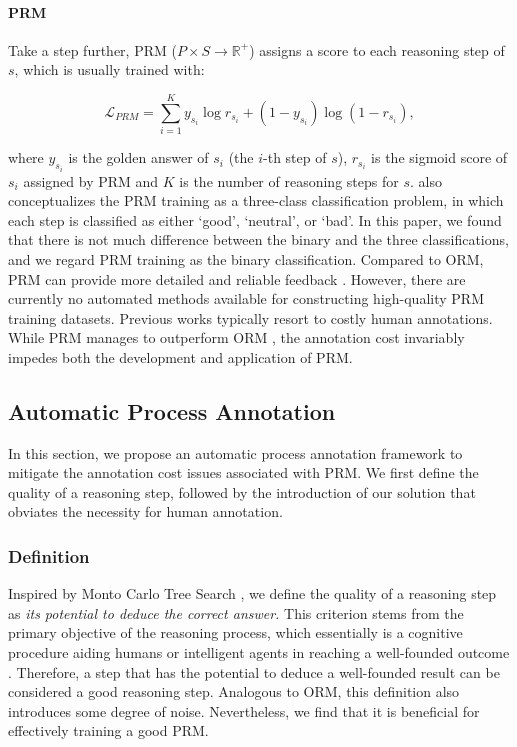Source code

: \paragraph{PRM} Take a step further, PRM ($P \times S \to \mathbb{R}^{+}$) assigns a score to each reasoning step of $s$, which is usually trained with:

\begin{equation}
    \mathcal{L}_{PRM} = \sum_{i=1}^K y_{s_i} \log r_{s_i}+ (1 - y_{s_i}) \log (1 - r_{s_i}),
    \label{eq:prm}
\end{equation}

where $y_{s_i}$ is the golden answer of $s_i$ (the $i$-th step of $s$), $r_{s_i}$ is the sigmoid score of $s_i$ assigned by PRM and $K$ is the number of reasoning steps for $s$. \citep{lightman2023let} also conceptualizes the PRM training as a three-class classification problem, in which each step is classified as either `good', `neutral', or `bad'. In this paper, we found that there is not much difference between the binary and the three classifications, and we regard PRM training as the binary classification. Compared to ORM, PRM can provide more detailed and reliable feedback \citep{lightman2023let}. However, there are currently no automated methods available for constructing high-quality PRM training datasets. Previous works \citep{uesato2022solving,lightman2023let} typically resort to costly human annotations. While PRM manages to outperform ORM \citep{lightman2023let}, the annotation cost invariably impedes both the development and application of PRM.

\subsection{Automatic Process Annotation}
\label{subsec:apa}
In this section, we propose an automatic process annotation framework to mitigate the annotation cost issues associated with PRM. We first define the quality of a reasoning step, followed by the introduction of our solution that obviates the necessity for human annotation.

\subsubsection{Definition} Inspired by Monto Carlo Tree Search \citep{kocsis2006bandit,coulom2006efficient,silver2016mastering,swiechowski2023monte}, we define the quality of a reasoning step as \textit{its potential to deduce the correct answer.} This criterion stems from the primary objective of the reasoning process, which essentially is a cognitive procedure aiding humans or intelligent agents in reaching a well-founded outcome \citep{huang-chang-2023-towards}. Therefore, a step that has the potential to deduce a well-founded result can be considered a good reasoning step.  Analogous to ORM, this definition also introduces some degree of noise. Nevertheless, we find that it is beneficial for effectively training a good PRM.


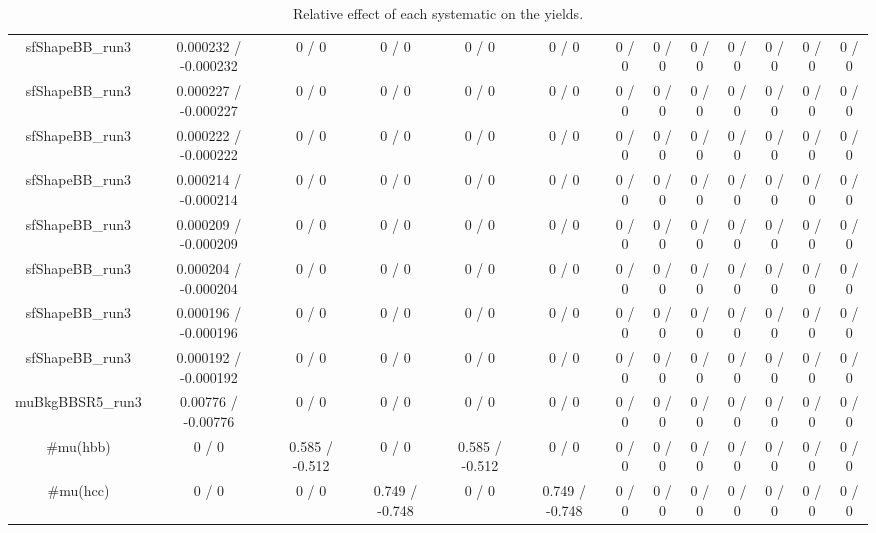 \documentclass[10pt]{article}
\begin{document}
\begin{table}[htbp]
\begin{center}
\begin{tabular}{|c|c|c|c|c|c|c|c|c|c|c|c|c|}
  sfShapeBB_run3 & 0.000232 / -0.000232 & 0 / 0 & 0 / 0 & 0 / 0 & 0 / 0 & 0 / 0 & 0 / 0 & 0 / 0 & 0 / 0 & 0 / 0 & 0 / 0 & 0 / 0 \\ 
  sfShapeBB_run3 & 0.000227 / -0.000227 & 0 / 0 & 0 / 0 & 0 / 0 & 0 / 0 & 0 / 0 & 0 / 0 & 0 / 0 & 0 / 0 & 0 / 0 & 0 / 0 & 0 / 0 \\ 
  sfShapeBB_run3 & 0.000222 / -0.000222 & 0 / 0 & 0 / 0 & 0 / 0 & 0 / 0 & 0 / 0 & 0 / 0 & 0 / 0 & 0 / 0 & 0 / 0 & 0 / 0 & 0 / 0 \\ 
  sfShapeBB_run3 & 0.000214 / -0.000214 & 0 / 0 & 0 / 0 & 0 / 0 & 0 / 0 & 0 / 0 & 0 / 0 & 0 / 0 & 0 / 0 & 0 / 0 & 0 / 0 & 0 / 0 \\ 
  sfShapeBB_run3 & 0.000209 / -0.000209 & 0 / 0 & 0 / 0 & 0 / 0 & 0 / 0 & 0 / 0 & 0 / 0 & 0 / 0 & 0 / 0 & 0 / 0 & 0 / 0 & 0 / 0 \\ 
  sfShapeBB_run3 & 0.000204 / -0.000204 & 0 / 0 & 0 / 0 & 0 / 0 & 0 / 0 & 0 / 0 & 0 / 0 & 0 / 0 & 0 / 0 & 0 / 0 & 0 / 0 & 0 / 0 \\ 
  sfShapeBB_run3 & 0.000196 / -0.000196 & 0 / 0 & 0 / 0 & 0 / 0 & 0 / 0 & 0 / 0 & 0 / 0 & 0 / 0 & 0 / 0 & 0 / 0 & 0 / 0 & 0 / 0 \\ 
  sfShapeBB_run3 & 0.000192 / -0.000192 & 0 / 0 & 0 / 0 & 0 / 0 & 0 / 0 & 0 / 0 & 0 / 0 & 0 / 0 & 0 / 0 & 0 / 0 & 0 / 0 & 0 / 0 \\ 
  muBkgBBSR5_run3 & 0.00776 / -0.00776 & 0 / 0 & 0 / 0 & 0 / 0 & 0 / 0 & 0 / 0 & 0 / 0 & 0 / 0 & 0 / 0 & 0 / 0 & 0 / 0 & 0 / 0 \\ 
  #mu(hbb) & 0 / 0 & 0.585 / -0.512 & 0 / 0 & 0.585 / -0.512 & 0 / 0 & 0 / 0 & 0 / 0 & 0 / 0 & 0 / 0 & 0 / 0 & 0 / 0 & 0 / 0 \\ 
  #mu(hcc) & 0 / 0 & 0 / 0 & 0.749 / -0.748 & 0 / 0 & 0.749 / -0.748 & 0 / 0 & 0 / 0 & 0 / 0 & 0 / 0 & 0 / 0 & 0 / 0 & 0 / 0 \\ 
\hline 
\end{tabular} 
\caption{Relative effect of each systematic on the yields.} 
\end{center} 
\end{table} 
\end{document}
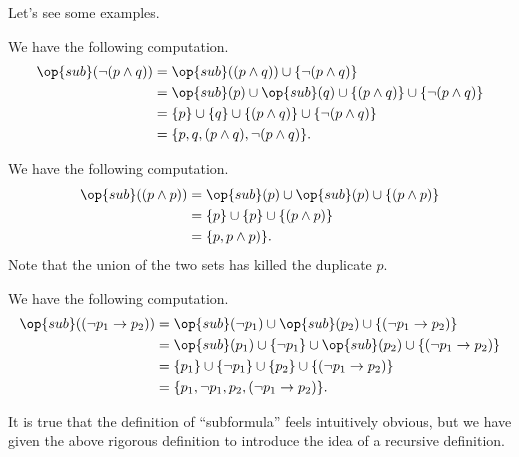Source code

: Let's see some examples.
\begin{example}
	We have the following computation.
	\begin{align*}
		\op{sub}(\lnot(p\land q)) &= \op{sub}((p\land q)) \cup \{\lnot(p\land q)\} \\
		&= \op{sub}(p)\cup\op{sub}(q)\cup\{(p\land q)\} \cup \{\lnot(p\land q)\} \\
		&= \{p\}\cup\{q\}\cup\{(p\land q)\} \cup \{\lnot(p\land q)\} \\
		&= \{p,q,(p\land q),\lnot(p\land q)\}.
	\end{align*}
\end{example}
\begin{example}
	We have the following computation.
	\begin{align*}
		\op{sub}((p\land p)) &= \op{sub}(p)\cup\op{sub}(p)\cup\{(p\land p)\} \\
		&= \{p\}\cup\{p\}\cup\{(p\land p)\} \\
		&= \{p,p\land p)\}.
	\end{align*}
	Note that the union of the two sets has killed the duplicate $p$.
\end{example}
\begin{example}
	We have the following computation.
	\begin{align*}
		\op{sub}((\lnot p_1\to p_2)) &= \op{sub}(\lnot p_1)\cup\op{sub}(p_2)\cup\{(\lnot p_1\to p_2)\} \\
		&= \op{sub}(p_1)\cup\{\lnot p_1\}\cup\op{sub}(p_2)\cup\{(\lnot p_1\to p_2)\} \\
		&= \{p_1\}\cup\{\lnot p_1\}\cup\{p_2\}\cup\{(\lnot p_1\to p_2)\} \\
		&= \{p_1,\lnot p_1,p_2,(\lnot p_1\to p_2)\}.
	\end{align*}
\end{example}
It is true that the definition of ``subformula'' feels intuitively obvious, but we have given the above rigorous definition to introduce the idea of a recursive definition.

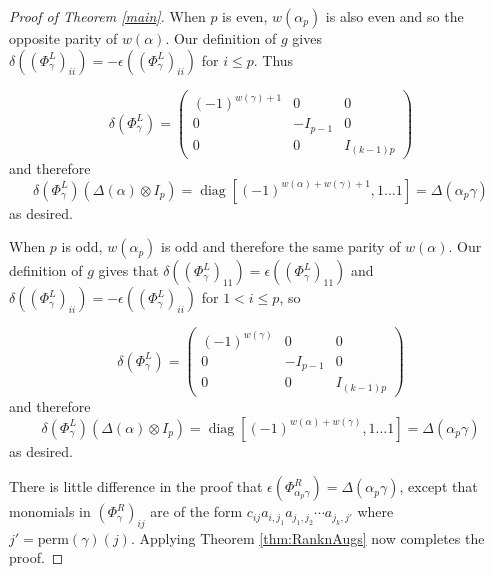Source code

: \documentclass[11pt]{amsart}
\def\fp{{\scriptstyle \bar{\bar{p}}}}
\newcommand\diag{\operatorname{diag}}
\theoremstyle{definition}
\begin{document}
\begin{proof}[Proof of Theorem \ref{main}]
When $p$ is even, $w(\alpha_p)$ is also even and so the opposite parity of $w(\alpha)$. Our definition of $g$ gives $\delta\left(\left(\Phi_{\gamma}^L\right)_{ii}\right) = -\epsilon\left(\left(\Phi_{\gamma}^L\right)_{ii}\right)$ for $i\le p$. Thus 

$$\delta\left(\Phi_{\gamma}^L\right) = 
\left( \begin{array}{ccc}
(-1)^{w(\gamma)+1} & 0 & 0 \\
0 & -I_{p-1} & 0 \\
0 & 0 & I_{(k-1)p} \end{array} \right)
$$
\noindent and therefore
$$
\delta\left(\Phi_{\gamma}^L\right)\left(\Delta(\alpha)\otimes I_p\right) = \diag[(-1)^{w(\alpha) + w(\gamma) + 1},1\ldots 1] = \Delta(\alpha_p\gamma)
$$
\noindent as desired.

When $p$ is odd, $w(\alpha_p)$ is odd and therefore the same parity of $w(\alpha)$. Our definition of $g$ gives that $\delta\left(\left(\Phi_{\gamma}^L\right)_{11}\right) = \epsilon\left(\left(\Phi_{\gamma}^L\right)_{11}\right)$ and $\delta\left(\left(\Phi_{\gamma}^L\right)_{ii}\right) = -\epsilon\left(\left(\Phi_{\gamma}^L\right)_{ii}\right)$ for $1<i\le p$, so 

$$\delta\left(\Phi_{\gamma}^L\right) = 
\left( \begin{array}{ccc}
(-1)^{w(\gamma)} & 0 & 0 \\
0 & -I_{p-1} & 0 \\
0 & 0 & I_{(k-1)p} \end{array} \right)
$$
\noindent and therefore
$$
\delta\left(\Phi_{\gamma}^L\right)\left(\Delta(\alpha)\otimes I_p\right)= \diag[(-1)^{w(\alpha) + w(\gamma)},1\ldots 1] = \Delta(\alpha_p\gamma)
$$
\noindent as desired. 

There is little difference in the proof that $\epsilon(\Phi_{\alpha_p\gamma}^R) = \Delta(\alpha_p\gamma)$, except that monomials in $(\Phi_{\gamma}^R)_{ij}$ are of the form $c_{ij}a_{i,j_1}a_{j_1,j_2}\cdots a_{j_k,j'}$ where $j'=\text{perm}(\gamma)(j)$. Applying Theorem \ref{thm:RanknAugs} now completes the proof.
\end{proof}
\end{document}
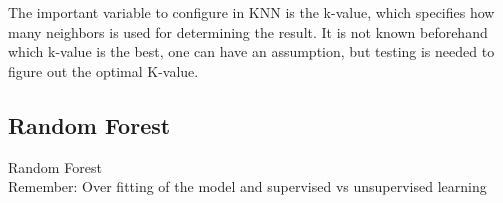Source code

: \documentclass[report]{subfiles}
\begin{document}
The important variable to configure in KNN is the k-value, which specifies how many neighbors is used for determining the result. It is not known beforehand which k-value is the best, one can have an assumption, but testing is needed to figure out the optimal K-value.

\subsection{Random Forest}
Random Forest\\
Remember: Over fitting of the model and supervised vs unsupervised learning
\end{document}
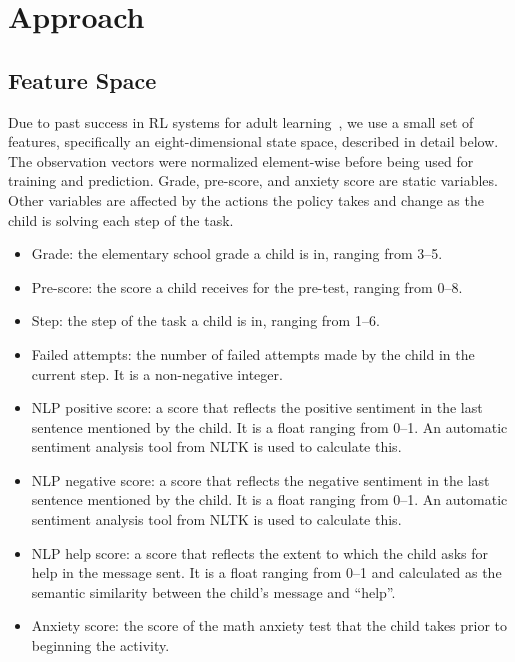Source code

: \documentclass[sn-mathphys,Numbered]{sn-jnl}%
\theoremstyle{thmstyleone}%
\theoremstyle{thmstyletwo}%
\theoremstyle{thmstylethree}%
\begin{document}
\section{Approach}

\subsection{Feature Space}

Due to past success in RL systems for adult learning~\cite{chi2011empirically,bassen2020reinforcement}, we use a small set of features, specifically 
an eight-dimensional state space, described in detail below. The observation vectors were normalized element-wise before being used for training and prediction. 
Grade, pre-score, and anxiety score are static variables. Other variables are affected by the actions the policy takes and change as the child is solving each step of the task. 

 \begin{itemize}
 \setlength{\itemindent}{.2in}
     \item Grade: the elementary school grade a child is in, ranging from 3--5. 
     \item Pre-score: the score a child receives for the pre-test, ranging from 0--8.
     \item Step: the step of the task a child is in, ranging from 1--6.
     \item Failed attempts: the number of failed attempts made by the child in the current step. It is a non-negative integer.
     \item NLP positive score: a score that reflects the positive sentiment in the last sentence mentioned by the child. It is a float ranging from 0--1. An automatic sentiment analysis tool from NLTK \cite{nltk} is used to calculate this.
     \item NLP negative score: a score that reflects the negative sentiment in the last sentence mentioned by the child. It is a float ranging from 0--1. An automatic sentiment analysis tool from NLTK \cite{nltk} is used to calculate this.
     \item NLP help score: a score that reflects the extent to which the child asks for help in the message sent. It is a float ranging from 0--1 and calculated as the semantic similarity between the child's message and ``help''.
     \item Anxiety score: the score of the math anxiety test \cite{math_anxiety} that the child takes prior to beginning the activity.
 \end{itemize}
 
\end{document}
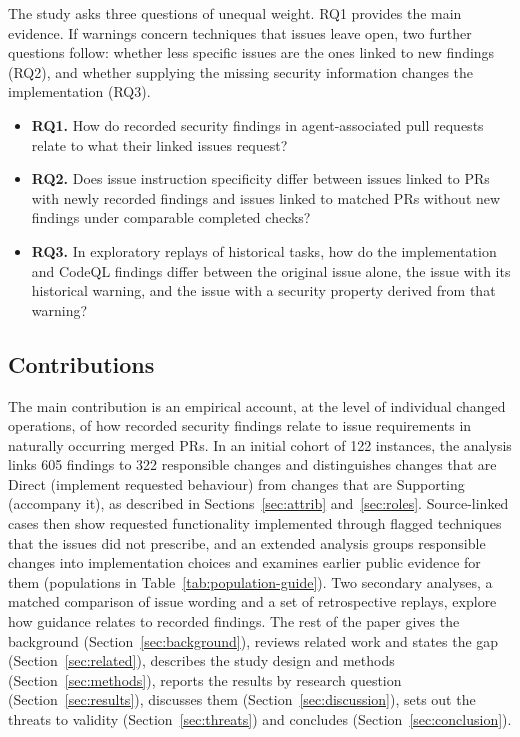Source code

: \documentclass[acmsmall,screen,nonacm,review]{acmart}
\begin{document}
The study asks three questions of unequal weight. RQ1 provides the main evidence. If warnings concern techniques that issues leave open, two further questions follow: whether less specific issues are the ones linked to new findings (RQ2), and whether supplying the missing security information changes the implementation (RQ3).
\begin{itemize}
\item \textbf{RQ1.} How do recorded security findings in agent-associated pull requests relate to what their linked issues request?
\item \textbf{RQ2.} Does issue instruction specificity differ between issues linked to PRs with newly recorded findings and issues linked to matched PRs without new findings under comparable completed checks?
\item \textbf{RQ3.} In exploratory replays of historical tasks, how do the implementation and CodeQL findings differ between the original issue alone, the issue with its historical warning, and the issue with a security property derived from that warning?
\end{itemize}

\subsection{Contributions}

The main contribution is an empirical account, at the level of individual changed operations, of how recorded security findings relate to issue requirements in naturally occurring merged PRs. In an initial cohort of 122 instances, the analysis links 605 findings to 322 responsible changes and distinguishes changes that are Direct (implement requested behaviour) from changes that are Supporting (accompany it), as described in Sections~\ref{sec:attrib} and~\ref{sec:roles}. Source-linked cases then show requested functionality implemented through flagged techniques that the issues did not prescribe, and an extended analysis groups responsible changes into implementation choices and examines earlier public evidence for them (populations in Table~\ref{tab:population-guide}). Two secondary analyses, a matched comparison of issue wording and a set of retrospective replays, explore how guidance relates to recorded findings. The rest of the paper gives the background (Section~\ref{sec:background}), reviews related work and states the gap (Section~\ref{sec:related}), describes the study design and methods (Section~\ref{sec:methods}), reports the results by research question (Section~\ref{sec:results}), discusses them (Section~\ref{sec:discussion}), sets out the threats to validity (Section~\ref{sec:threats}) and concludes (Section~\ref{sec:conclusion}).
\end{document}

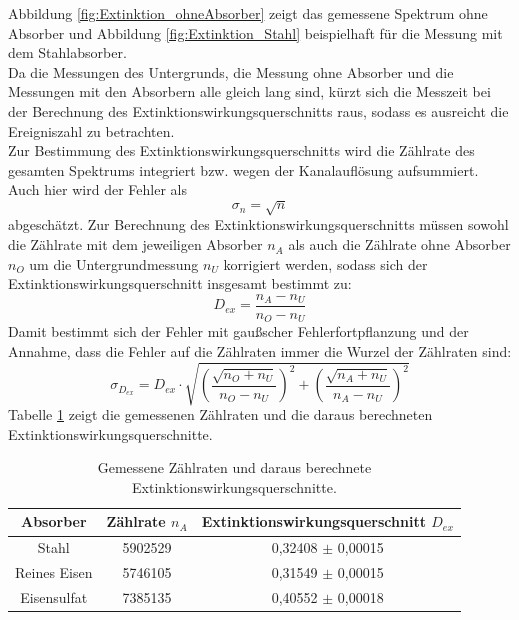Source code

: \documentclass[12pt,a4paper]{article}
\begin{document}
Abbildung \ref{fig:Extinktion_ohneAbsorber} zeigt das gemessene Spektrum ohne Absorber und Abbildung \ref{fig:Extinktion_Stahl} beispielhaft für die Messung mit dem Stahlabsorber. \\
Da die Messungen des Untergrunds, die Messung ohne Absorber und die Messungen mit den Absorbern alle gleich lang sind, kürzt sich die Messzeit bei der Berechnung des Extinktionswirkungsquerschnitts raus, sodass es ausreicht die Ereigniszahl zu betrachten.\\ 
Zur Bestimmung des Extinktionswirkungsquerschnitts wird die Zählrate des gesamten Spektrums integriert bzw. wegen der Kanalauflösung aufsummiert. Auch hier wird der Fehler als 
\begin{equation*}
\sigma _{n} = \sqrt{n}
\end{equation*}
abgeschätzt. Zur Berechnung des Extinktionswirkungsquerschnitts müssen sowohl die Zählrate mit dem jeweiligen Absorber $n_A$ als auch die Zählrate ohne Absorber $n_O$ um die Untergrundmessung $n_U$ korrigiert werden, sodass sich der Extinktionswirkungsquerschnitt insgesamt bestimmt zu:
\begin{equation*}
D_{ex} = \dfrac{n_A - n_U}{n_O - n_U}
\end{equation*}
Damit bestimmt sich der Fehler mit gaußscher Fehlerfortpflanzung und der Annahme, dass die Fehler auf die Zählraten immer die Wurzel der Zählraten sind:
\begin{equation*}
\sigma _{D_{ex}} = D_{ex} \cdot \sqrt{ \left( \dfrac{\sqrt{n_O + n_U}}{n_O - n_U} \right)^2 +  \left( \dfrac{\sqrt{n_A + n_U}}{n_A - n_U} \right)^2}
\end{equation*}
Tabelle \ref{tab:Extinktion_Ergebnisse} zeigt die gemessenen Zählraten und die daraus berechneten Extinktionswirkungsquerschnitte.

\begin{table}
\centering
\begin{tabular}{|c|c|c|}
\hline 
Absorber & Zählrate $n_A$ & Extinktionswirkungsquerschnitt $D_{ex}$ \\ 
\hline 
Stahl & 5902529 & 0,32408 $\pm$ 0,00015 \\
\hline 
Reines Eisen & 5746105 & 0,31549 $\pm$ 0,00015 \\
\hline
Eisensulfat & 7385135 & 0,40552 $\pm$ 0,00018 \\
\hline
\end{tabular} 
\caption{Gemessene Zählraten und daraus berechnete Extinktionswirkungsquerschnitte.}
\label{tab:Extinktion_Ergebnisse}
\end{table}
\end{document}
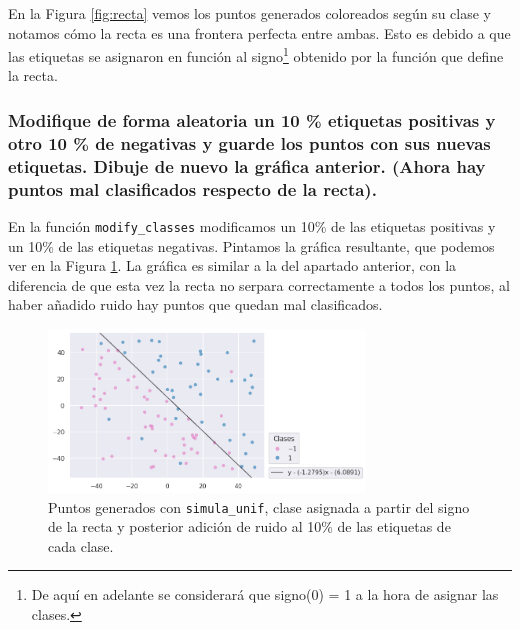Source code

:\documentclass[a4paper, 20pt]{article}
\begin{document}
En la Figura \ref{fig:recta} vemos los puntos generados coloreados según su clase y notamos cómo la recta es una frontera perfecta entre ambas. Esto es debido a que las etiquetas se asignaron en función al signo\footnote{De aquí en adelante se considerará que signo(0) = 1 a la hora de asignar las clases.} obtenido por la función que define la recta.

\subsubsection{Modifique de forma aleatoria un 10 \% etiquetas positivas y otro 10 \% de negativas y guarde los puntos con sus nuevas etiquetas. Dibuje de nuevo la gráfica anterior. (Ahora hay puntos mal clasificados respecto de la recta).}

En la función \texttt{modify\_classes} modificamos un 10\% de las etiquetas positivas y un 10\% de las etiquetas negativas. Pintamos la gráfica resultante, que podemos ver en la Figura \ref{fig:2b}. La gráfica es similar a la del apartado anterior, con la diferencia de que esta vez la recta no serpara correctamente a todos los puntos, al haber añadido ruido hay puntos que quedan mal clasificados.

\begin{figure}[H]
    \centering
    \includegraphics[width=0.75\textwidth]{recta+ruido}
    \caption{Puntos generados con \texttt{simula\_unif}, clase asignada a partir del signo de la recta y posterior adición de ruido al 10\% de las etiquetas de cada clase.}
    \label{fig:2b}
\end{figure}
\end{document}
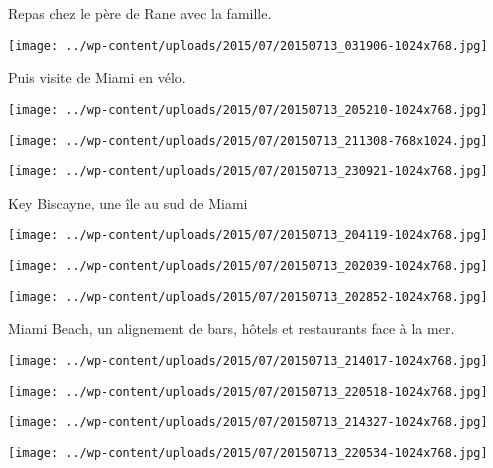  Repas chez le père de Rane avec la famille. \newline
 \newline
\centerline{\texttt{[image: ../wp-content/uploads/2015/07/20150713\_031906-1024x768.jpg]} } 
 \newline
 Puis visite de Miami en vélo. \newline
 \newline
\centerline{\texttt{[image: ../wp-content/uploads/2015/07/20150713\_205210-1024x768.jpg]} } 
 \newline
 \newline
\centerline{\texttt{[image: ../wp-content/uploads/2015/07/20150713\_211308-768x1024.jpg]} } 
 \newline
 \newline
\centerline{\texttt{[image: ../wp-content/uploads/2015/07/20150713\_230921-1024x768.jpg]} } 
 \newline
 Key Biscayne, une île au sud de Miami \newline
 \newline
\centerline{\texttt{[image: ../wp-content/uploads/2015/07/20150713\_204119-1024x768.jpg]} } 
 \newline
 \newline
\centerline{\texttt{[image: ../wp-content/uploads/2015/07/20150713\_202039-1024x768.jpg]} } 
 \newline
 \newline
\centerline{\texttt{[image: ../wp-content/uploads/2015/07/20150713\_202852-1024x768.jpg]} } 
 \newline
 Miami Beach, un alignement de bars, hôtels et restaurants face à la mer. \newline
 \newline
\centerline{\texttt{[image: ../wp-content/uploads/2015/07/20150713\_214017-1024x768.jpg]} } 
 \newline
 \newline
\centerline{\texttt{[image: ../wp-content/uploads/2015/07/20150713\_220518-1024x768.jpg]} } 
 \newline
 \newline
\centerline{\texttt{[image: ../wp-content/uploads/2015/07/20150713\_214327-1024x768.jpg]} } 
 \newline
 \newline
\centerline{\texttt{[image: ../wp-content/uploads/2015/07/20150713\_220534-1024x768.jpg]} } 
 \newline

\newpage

PROBLEM TO WORK ON: Collect the lines of the records that include the string "theoremstyle".

FINAL ANSWER:
\theoremstyle{definition}
\theoremstyle{thmstyleone}%
\theoremstyle{thmstyletwo}%
\theoremstyle{thmstylethree}%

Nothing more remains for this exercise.